I grew up in a home that was plagued by domestic violence for much of my childhood. From my earliest memories, my father abused my mother, my four siblings and me.
This violence did not stop when we migrated to Australia. But after some time, our mother made the difficult decision to rescue us. She managed to save up the bond for a small flat, and with the assistance of a borrowed shopping trolley, we quickly packed up our few possessions and moved out.
Very few of the people who knew me as a child would have known about this abuse. As is so often the case with domestic violence, it was not something we talked about. I certainly didn’t tell my classmates or teachers at school, where I struggled each day just to understand what people were saying to me in English. Nor did we tell our neighbours or family back home.
A recent report from the Domestic Violence Prevention Council compels me to speak out. Directed to the ACT Government, this report finds that "many at risk children and young people are 'invisible' in the ACT’s domestic and family violence system". I understand too well what that feels like.
Though mum sometimes rang the police to ask for help when dad was outside our flat shouting, I don’t think that the good officers who responded ever really saw me or understood clearly the impact that all of this was having on us kids. In essence, we and our distress were invisible.
Domestic violence and its invisible victims are not problems unique to Canberra. For years we have made a number of assumptions about domestic and family violence that as a nation we are in the midst of correcting. One of these has been that if we respond to the needs of the non-violent parent, the needs of the children will also be met. We increasingly understand that this is not always the case.
Instead, as the DVPC report recommends, the system needs to start seeing children and young people not just as 'add-ons' to an adult victim. Many children who experience trauma will need supports to overcome it, and these supports must be tailored to the specific needs of individual children.
Witnessing or experiencing domestic and family violence often results in serious harm to children and young people. This harm can be emotional, psychological, social, behavioural or developmental – often some combination. Unaddressed, the impacts can be lifelong.

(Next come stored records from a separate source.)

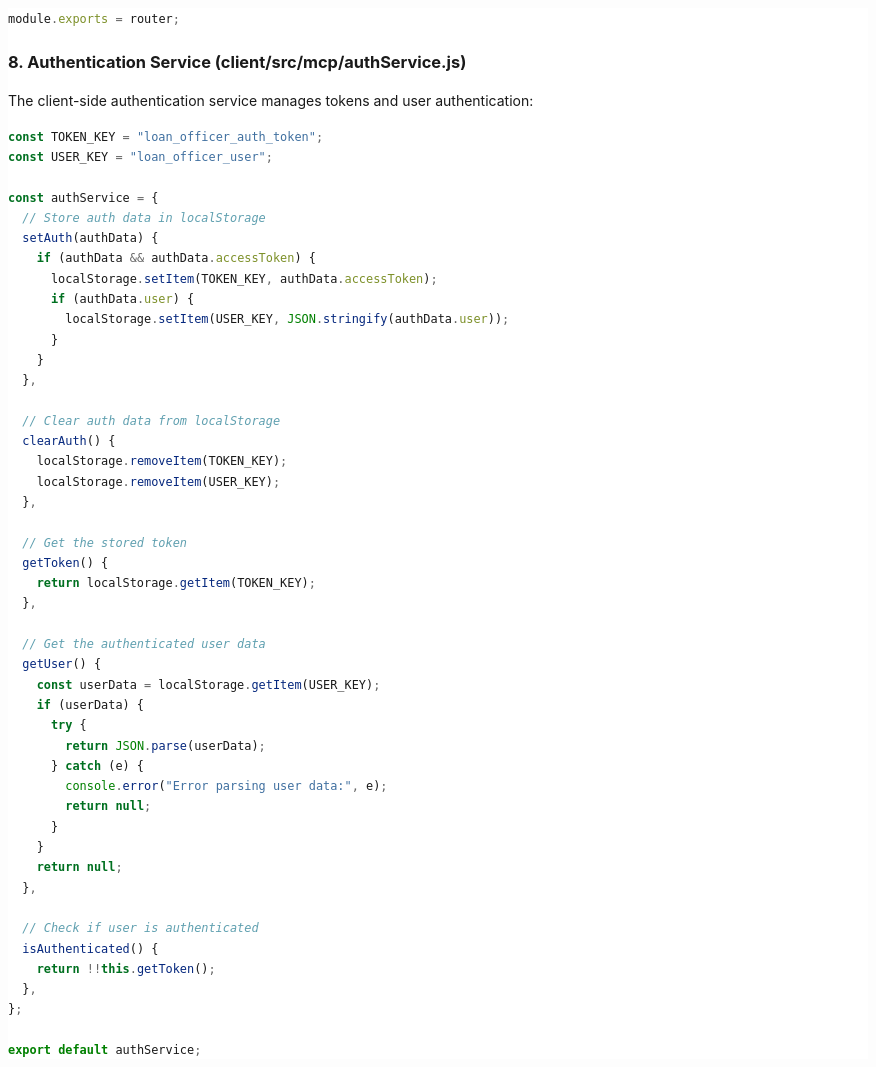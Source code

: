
 ```javascript
module.exports = router;
```

### 8. Authentication Service (client/src/mcp/authService.js)

The client-side authentication service manages tokens and user authentication:

```javascript
const TOKEN_KEY = "loan_officer_auth_token";
const USER_KEY = "loan_officer_user";

const authService = {
  // Store auth data in localStorage
  setAuth(authData) {
    if (authData && authData.accessToken) {
      localStorage.setItem(TOKEN_KEY, authData.accessToken);
      if (authData.user) {
        localStorage.setItem(USER_KEY, JSON.stringify(authData.user));
      }
    }
  },

  // Clear auth data from localStorage
  clearAuth() {
    localStorage.removeItem(TOKEN_KEY);
    localStorage.removeItem(USER_KEY);
  },

  // Get the stored token
  getToken() {
    return localStorage.getItem(TOKEN_KEY);
  },

  // Get the authenticated user data
  getUser() {
    const userData = localStorage.getItem(USER_KEY);
    if (userData) {
      try {
        return JSON.parse(userData);
      } catch (e) {
        console.error("Error parsing user data:", e);
        return null;
      }
    }
    return null;
  },

  // Check if user is authenticated
  isAuthenticated() {
    return !!this.getToken();
  },
};

export default authService;
```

One way to raise the visibility of children and young people in the territory’s domestic and family violence system is to collect good data. We need to know who experiences violence, how they experience it, what services they use and what services they need. Currently, "the lack of data masks the true extent and nature of unmet need", according to the DVPC.

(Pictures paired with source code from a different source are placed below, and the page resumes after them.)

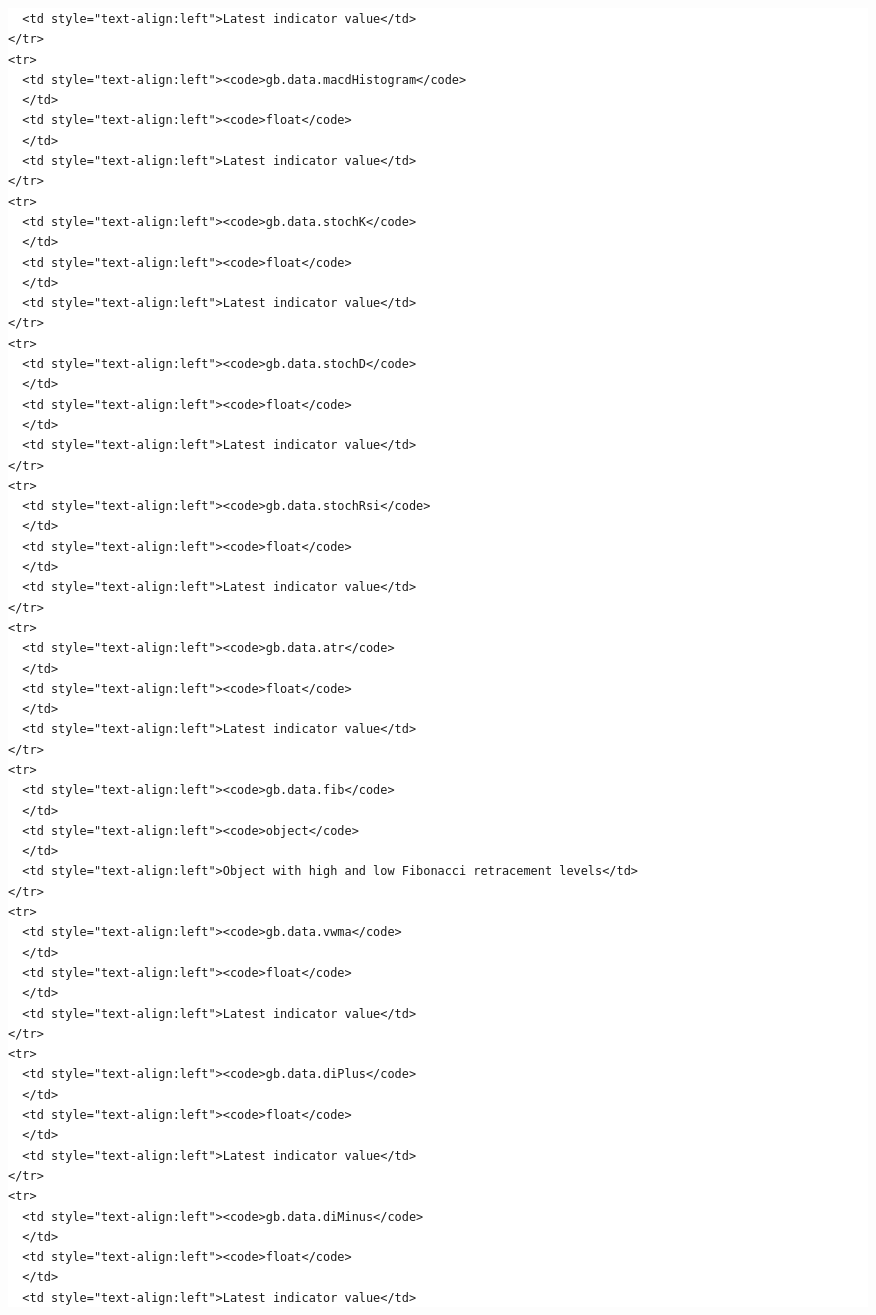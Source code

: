       <td style="text-align:left">Latest indicator value</td>
    </tr>
    <tr>
      <td style="text-align:left"><code>gb.data.macdHistogram</code>
      </td>
      <td style="text-align:left"><code>float</code>
      </td>
      <td style="text-align:left">Latest indicator value</td>
    </tr>
    <tr>
      <td style="text-align:left"><code>gb.data.stochK</code>
      </td>
      <td style="text-align:left"><code>float</code>
      </td>
      <td style="text-align:left">Latest indicator value</td>
    </tr>
    <tr>
      <td style="text-align:left"><code>gb.data.stochD</code>
      </td>
      <td style="text-align:left"><code>float</code>
      </td>
      <td style="text-align:left">Latest indicator value</td>
    </tr>
    <tr>
      <td style="text-align:left"><code>gb.data.stochRsi</code>
      </td>
      <td style="text-align:left"><code>float</code>
      </td>
      <td style="text-align:left">Latest indicator value</td>
    </tr>
    <tr>
      <td style="text-align:left"><code>gb.data.atr</code>
      </td>
      <td style="text-align:left"><code>float</code>
      </td>
      <td style="text-align:left">Latest indicator value</td>
    </tr>
    <tr>
      <td style="text-align:left"><code>gb.data.fib</code>
      </td>
      <td style="text-align:left"><code>object</code>
      </td>
      <td style="text-align:left">Object with high and low Fibonacci retracement levels</td>
    </tr>
    <tr>
      <td style="text-align:left"><code>gb.data.vwma</code>
      </td>
      <td style="text-align:left"><code>float</code>
      </td>
      <td style="text-align:left">Latest indicator value</td>
    </tr>
    <tr>
      <td style="text-align:left"><code>gb.data.diPlus</code>
      </td>
      <td style="text-align:left"><code>float</code>
      </td>
      <td style="text-align:left">Latest indicator value</td>
    </tr>
    <tr>
      <td style="text-align:left"><code>gb.data.diMinus</code>
      </td>
      <td style="text-align:left"><code>float</code>
      </td>
      <td style="text-align:left">Latest indicator value</td>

I am pleased that the government has taken quick action to respond to the report’s first recommendation, committing $100,000 to develop an appropriate framework that will allow for consultations with children and young people. But without accurate and robust data, it will be difficult to implement all of the report’s recommendations.
For that reason, on Wednesday I called on the ACT Government to accept recommendation five of the report, regarding the need to address gaps in the local data and to develop an evidence base that can inform and improve responses to violence that affects children, and to act quickly to begin doing so. I am also asking the government to outline before the end of 2018–19 what it will be doing in response to the report’s other recommendations.
As one who has been invisible in the past, I know that we need to get much better at seeing children and young people who experience or witness violence at home.
Elizabeth Kikkert is the opposition spokeswoman for families, youth and community services.